Night Music

Étienne Jaumet

Versatile – 2009
par Simon, le 12 octobre 2009
8

On connaissait déjà Étienne Jaumet pour son travail au sein de Zombie Zombie, Flop ou encore The Married Monk. On connaissait tellement son talent de claviériste/saxophoniste qu’un pareil projet ne devrait pas nous étonner. Pourtant, il faut bien l’avouer, le petit frenchie n’était pas sur papier le candidat le plus prompt à venir titiller la grande musique de Détroit. Alors comme pour conjurer le sort, Étienne a eu la sage (et persévérante) idée de gratter jusqu’à l’os pour se voir aidé dans sa tâche par un certain Carl Craig, légende vivante parmi les producteurs de la Motor City. Étienne vient là de réaliser un sérieux exploit : être l’un des rares européens autorisés, avec Laurent Garnier et Moritz Von Oswald de Basic Channel, à côtoyer le cercle très fermé des poètes du clavier. Mais une fois dans le club, fallait-il encore se montrer à la hauteur du défi, prouver que les blancs aussi savent groover.

Pour cela, il fallait libérer les électrons d’entrée de jeu, faire forte impression en lâchant une traversée lunaire et post-apocalyptique s’étendant sur vingt minutes. Déroutant à première vue de la part d’un homme n’appartenant à aucune caste électronique précise, qu’on aurait mieux imaginé coincé dans un carcan geek-pop au vu de son look vieillissant. On voit directement où le Français veut en venir : kick techno en tête de colonne, extensions des claviers pour atteindre le paroxysme synthétique et ouvertures simultanées de trous noirs mathématiques. En revenant du studio, Étienne aurait pu croiser Arpanet qui lui aurait parlé d’un nouveau projet sous Dopplëreffekt tout en lui exposant sa science du vide intersidéral, de l’équation mathématico-musicale et du bien fondé de l’universalité électronique.

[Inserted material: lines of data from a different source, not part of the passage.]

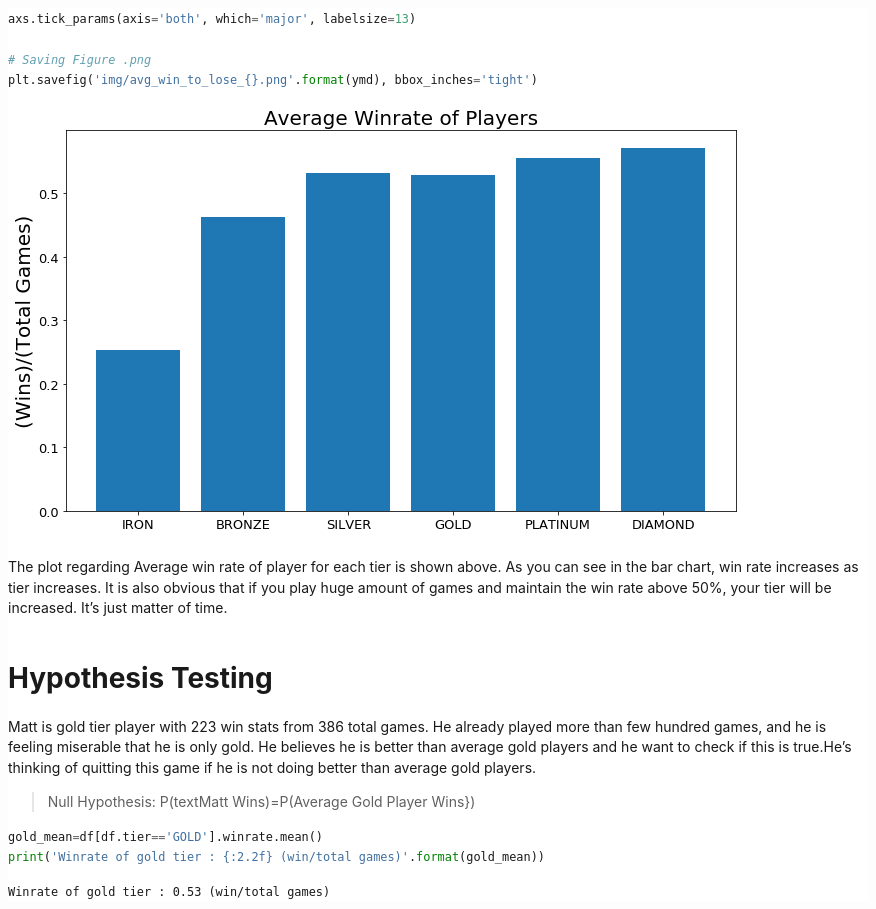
 ```python
axs.tick_params(axis='both', which='major', labelsize=13)

# Saving Figure .png
plt.savefig('img/avg_win_to_lose_{}.png'.format(ymd), bbox_inches='tight')
```


![png](Project_Artisan_final_files/Project_Artisan_final_44_0.png)


The plot regarding Average win rate of player for each tier is shown above. As you can see in the bar chart, win rate increases as tier increases. It is also obvious that if you play huge amount of games and maintain the win rate above 50%, your tier will be increased. It’s just matter of time.

# Hypothesis Testing

Matt is gold tier player with 223 win stats from 386 total games. He already played more than few hundred games, and he is feeling miserable that he is only gold. He believes he is better than average gold players and he want to check if this is true.He’s thinking of quitting this game if he is not doing better than average gold players.

> Null Hypothesis: P(textMatt Wins)=P(Average Gold Player Wins})


```python
gold_mean=df[df.tier=='GOLD'].winrate.mean()
print('Winrate of gold tier : {:2.2f} (win/total games)'.format(gold_mean))
```

    Winrate of gold tier : 0.53 (win/total games)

Perdu au milieu de ces nouvelles approches mais conscient de l’incroyable potentiel de la vision sub-terrienne des musiciens de Detroit, Étienne va creuser les ambiances et tenter de donner au mythe un écrin supplémentaire où celui pourrait briller éternellement à l’abri des regards discrets.

Laurent Garnier lui aurait conseillé de ne pas se priver de son saxophone, il lui aurait expliqué que l’essentiel de Detroit loge sous la voûte de la rencontre, que la soul et le jazz font intégralement partie du grand combat qu’ont mené les afro-américains post-apartheid aux côtés de la techno. Carl Craig a dû être fier de son élève, mais il a dû juger qu’il lui manquait une unique chose, un seul liant pour accoucher d’une œuvre digne de ce coin des Etats-Unis. Alors Carl lui a parlé de la lutte, de la peur, des différences sociales et de tout ce qui fait le cœur de cette dernière révolution musicale dans le siècle qu’est la techno. Il lui a expliqué qu’Underground Resistance, bien avant de devenir un label, existait à l’état de chimère, d’obsession sociale ; il lui a également expliqué le pourquoi de cette fascination sur l’espace, seul lieu où l’universel sonore pourrait devenir le lieu d’une culture commune autant qu’une incroyable envie d’évasion. Être seul et pourtant bien là à partager ce combat continu, être le parfait mélange « entre Kraftwerk et Public Ennemy » comme l’a avoué Mad Mike en claquant la porte des studios de la Motown. Il a conclu en ciblant l’espoir et les craintes de cette musique, véritable extension d’une génération bafouée, en lui montrant que la techno des origines est une musique qui compte ses exclus, qui trompe fièrement la mort sociale en donnant à tous un nouveau lieu de communion.

Alors seulement à ce moment là, monsieur Jaumet a pris la responsabilité de son acte (Kevin Saunderson lui aurait dit comme à Laurent Garnier à l’époque : « Man, you don’t make a record for fun »), envisageant pour la première fois qu’il avait la maturité de poser une nouvelle pierre du panthéon de la techno mondiale, d’abord par mimétisme, pour enfin arriver à un substrat propre, fruit d’une longue maturation aux côtés de ses mentors d’un disque. Night Music est le résultat final de ce processus initiatique : un disque difficile mais essentiel, épuré et immersif. Une ville et un combat. Un esprit et une vision. Un élève et son nouveau-né. Brillant.